How to complete this task
Write out exactly the lines below that run from the one containing "<li>Comprendre la taille" through the one containing "<strong>Contactez-nous:</strong>", both included, with no other lines.

Record set
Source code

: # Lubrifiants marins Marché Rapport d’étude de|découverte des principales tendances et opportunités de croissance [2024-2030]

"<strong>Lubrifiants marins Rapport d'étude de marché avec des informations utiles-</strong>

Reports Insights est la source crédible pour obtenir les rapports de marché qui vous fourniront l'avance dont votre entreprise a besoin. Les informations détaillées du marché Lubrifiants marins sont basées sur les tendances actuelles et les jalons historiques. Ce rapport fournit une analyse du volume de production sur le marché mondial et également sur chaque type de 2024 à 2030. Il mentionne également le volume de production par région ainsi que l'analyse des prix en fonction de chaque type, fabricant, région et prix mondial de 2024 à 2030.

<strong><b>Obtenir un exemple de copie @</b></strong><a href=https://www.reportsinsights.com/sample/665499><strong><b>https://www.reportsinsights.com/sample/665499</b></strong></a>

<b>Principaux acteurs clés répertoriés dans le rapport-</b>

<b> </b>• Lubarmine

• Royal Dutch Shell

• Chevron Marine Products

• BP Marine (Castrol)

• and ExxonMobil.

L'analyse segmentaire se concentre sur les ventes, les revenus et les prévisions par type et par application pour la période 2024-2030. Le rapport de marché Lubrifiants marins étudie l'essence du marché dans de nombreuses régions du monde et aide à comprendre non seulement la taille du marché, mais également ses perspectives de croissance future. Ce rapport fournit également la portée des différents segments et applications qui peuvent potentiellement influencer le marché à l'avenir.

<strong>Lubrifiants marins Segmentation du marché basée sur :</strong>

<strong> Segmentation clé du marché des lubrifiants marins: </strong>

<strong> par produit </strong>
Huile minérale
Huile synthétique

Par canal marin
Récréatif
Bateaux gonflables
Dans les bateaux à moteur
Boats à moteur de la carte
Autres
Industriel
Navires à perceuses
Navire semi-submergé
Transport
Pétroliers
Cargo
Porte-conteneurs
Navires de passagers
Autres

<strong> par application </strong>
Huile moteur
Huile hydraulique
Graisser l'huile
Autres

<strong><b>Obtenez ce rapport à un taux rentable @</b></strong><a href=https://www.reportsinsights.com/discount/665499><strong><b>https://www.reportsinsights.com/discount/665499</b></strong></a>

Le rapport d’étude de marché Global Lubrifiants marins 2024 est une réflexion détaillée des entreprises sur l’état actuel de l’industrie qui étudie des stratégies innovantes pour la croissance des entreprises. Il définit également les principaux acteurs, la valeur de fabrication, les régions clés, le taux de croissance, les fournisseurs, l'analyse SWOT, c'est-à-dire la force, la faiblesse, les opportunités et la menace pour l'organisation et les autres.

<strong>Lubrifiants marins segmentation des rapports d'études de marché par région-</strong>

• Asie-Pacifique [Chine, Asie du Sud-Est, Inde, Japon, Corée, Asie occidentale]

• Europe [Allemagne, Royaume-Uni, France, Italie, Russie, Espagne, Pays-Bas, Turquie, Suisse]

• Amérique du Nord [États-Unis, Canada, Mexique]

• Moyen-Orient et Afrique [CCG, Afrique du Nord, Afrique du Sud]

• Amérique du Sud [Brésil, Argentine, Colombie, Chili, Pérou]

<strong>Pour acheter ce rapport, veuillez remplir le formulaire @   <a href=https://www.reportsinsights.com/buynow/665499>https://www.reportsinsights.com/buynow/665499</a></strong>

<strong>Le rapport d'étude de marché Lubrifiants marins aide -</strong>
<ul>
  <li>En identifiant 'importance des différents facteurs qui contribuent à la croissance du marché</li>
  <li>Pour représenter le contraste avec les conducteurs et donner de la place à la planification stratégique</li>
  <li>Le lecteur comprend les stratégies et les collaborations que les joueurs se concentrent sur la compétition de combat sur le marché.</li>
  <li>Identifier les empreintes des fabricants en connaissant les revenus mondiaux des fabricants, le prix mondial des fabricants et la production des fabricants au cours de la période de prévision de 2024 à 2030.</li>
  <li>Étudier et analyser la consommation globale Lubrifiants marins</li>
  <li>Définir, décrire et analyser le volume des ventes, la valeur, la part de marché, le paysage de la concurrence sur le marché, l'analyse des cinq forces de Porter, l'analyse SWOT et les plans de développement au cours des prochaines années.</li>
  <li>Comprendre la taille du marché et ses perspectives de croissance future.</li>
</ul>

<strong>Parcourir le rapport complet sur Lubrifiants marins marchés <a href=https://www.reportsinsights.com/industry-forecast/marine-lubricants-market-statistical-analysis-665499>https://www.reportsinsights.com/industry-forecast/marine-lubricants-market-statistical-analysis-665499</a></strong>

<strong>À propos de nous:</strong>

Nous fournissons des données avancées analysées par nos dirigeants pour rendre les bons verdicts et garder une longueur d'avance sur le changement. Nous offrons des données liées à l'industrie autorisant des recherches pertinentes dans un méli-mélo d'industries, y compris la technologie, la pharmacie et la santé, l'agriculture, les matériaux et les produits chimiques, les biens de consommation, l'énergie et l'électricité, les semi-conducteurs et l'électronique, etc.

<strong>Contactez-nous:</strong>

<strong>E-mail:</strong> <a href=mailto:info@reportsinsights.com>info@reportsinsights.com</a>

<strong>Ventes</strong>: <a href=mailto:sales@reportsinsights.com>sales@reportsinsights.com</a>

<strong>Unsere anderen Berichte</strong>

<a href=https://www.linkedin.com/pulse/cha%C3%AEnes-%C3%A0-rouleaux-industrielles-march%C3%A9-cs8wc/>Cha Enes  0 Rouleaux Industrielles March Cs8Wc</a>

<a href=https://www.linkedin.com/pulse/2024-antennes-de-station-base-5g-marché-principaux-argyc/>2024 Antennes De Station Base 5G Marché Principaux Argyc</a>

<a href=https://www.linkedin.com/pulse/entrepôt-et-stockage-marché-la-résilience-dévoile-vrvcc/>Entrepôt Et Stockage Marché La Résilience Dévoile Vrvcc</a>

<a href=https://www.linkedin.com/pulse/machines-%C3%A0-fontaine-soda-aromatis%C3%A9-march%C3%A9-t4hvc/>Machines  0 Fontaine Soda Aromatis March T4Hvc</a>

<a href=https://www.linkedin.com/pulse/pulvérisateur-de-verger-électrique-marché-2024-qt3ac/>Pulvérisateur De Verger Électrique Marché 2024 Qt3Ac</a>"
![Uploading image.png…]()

Response area
  <li>Comprendre la taille du marché et ses perspectives de croissance future.</li>
</ul>

<strong>Parcourir le rapport complet sur Lubrifiants marins marchés <a href=https://www.reportsinsights.com/industry-forecast/marine-lubricants-market-statistical-analysis-665499>https://www.reportsinsights.com/industry-forecast/marine-lubricants-market-statistical-analysis-665499</a></strong>

<strong>À propos de nous:</strong>

Nous fournissons des données avancées analysées par nos dirigeants pour rendre les bons verdicts et garder une longueur d'avance sur le changement. Nous offrons des données liées à l'industrie autorisant des recherches pertinentes dans un méli-mélo d'industries, y compris la technologie, la pharmacie et la santé, l'agriculture, les matériaux et les produits chimiques, les biens de consommation, l'énergie et l'électricité, les semi-conducteurs et l'électronique, etc.

<strong>Contactez-nous:</strong>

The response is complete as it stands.